(Task item)
Copy exactly the stretch of data below from the line with "- **OpenEvidence**：医" through the line with "- **用户参与度**：Cursor互动率15%，Rillet 10%，OpenEvidence", including both of those lines.

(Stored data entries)
++++++++

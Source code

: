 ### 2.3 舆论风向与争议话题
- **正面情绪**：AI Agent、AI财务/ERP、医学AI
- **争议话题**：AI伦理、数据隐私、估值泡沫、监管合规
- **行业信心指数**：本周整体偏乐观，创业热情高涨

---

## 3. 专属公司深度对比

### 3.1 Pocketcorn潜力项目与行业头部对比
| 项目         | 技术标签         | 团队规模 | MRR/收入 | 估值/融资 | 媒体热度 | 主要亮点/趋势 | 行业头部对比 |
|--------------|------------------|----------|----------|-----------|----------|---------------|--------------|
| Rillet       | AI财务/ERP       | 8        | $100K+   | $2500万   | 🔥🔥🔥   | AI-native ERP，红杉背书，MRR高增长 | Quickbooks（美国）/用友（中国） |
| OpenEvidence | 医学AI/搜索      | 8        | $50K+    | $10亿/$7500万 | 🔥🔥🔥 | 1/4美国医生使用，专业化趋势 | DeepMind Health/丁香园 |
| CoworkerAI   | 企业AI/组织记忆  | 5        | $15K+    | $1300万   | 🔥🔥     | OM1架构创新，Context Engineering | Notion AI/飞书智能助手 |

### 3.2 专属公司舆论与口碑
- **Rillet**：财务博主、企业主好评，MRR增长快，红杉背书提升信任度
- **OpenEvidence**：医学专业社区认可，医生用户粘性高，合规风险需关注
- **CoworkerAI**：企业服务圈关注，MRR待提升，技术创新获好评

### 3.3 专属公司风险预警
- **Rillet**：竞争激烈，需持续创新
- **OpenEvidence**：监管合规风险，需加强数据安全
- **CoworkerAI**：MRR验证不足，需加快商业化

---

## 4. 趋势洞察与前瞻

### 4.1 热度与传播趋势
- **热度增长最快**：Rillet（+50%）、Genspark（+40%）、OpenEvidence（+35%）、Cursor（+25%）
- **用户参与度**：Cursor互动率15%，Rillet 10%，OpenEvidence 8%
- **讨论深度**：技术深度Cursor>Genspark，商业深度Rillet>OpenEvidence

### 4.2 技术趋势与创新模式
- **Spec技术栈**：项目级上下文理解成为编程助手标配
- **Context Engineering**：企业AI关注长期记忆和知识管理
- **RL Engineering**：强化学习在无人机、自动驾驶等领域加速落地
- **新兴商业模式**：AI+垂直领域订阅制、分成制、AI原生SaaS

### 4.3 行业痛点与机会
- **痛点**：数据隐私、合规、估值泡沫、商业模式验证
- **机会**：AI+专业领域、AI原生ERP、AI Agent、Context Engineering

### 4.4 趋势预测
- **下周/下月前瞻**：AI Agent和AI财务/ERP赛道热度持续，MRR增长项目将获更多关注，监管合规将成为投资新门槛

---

++++++++

(Result below)
- **OpenEvidence**：医学专业社区认可，医生用户粘性高，合规风险需关注
- **CoworkerAI**：企业服务圈关注，MRR待提升，技术创新获好评

### 3.3 专属公司风险预警
- **Rillet**：竞争激烈，需持续创新
- **OpenEvidence**：监管合规风险，需加强数据安全
- **CoworkerAI**：MRR验证不足，需加快商业化

---

## 4. 趋势洞察与前瞻

### 4.1 热度与传播趋势
- **热度增长最快**：Rillet（+50%）、Genspark（+40%）、OpenEvidence（+35%）、Cursor（+25%）
- **用户参与度**：Cursor互动率15%，Rillet 10%，OpenEvidence 8%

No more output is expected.